[PROVIDED RECORDS — start]
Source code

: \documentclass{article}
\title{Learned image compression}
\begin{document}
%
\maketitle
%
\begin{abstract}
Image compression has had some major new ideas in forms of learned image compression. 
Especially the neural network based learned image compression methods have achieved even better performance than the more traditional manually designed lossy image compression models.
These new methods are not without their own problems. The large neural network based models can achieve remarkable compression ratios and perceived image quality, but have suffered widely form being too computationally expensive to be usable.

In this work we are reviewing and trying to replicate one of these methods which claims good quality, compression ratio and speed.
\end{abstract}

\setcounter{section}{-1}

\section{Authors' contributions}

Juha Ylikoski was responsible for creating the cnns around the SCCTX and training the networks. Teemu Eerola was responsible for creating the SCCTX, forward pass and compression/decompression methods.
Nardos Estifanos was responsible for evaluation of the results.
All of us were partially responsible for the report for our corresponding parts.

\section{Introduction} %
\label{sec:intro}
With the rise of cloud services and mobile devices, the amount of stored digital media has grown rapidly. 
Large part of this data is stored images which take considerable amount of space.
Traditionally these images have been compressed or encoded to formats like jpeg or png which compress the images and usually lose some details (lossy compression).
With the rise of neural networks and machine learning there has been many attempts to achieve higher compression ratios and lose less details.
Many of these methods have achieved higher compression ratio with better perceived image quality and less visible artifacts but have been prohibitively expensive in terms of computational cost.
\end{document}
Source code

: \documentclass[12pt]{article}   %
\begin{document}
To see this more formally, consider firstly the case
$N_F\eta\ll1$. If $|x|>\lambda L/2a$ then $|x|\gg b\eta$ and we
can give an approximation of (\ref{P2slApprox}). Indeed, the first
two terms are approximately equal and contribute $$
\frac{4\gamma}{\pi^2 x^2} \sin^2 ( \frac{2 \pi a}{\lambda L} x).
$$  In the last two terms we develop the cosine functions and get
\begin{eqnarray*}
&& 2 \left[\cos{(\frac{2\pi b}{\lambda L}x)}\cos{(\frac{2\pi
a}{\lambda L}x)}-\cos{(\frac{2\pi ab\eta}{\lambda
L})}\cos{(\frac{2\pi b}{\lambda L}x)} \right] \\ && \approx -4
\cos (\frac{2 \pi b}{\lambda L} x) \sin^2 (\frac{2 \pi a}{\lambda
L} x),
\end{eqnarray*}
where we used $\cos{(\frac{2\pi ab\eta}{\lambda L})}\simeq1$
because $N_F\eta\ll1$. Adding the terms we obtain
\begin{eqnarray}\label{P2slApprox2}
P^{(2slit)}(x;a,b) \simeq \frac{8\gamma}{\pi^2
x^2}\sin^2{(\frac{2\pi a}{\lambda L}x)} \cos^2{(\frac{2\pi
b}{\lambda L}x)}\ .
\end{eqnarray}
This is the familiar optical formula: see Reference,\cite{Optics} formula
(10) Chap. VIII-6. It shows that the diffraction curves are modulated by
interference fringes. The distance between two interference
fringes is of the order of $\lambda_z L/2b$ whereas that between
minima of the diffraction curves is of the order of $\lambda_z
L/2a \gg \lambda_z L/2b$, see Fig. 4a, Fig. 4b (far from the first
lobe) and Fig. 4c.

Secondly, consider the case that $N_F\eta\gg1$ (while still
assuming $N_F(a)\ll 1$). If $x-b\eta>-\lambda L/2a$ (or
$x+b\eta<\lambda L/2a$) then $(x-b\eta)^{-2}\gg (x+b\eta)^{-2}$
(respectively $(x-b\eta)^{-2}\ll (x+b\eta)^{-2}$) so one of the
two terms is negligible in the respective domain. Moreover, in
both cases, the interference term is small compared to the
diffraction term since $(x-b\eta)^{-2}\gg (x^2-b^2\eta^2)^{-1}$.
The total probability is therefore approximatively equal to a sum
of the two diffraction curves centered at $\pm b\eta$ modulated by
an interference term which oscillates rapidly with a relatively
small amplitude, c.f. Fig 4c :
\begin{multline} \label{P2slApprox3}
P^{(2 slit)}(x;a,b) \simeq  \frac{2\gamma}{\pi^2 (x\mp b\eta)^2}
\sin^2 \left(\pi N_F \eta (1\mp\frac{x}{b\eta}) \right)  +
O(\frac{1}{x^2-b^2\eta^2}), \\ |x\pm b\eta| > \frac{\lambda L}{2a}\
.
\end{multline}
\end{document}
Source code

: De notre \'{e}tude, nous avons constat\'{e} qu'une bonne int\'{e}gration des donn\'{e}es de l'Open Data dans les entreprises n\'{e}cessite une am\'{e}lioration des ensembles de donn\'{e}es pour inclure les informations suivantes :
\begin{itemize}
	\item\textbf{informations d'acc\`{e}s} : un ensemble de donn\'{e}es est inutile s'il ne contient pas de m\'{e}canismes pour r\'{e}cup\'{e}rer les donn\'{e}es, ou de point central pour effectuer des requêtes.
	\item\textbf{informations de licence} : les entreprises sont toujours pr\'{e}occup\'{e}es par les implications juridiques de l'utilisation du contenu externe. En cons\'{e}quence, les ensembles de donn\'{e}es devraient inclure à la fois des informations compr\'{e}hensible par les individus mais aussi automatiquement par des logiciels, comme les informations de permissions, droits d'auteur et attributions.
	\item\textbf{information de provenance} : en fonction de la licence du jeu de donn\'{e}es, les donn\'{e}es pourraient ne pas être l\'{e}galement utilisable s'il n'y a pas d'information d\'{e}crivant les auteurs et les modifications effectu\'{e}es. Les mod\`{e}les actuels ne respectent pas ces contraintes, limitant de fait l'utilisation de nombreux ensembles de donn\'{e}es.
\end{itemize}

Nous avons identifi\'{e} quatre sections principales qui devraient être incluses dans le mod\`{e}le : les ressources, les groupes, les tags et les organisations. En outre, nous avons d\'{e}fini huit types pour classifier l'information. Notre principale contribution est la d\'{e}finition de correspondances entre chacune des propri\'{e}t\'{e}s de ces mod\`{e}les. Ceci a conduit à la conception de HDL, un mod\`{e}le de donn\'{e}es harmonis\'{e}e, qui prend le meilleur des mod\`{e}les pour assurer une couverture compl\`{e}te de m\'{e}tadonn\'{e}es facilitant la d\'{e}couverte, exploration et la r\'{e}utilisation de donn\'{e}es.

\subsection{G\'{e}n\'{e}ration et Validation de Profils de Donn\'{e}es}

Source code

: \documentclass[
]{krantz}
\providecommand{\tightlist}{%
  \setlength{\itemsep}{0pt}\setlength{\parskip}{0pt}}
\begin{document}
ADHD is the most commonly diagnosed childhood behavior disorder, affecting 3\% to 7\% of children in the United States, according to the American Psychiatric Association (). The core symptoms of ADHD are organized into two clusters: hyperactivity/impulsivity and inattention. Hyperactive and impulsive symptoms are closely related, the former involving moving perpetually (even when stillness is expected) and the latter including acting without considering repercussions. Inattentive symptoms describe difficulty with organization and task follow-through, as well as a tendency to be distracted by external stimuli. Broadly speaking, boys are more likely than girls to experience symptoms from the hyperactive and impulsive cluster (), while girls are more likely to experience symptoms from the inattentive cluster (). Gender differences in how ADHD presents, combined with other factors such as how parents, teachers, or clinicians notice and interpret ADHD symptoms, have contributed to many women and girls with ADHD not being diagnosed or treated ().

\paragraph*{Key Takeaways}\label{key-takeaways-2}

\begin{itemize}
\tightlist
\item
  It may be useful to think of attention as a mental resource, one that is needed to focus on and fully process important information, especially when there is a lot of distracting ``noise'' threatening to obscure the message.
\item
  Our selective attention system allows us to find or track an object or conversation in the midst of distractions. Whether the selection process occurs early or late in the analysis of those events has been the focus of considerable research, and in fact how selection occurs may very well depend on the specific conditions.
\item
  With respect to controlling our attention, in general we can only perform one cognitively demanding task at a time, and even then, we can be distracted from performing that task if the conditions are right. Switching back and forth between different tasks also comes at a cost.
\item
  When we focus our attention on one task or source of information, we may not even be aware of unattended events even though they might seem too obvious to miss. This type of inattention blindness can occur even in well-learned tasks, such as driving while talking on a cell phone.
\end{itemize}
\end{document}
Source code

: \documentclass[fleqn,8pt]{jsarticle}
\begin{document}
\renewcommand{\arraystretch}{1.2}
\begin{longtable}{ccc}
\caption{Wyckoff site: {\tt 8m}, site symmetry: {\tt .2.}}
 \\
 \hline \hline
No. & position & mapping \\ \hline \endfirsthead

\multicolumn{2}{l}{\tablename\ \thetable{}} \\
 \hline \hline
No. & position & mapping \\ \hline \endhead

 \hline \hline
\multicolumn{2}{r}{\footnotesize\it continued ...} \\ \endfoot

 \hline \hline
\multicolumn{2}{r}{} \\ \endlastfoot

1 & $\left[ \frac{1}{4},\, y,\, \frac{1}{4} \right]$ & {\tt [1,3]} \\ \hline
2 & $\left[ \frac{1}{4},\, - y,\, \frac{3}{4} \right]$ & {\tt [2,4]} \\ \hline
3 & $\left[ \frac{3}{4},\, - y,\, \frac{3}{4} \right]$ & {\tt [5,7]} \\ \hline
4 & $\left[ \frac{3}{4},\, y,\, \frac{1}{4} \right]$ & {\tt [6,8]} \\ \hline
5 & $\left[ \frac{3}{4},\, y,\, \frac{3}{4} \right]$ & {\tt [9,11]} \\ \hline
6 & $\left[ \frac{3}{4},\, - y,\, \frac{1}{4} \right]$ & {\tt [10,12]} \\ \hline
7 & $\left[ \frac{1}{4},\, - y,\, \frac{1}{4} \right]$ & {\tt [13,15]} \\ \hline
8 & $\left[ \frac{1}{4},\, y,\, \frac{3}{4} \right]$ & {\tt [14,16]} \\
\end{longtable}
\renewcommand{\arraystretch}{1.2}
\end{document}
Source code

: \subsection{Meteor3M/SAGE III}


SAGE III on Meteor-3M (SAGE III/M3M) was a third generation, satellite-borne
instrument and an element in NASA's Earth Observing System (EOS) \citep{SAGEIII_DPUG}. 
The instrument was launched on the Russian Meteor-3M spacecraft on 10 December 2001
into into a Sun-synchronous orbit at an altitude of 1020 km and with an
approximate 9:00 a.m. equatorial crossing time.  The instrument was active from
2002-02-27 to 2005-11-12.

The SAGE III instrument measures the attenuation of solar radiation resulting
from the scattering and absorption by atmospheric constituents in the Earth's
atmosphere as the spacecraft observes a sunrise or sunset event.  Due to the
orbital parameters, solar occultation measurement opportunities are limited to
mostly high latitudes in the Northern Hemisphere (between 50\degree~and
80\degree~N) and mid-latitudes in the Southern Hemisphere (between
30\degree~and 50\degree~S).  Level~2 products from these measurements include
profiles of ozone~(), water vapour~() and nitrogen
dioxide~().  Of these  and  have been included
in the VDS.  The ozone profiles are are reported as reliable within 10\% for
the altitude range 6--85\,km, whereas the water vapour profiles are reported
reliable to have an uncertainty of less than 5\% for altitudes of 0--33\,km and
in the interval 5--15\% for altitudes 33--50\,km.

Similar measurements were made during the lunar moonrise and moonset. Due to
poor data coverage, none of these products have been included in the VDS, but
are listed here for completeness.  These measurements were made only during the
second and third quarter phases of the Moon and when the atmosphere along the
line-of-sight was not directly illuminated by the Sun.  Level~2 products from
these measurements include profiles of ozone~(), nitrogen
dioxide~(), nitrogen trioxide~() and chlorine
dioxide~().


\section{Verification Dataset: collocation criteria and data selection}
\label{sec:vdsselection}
[PROVIDED RECORDS — finish]
● **DIRECTIONS FOR THIS TASK**
Which lines above run from the one containing "Large part of" down to the one containing "With the rise of neural"? Repeat exactly those, both ends included, and nothing else.

● **RESPONSE BELOW**
Large part of this data is stored images which take considerable amount of space.
Traditionally these images have been compressed or encoded to formats like jpeg or png which compress the images and usually lose some details (lossy compression).
With the rise of neural networks and machine learning there has been many attempts to achieve higher compression ratios and lose less details.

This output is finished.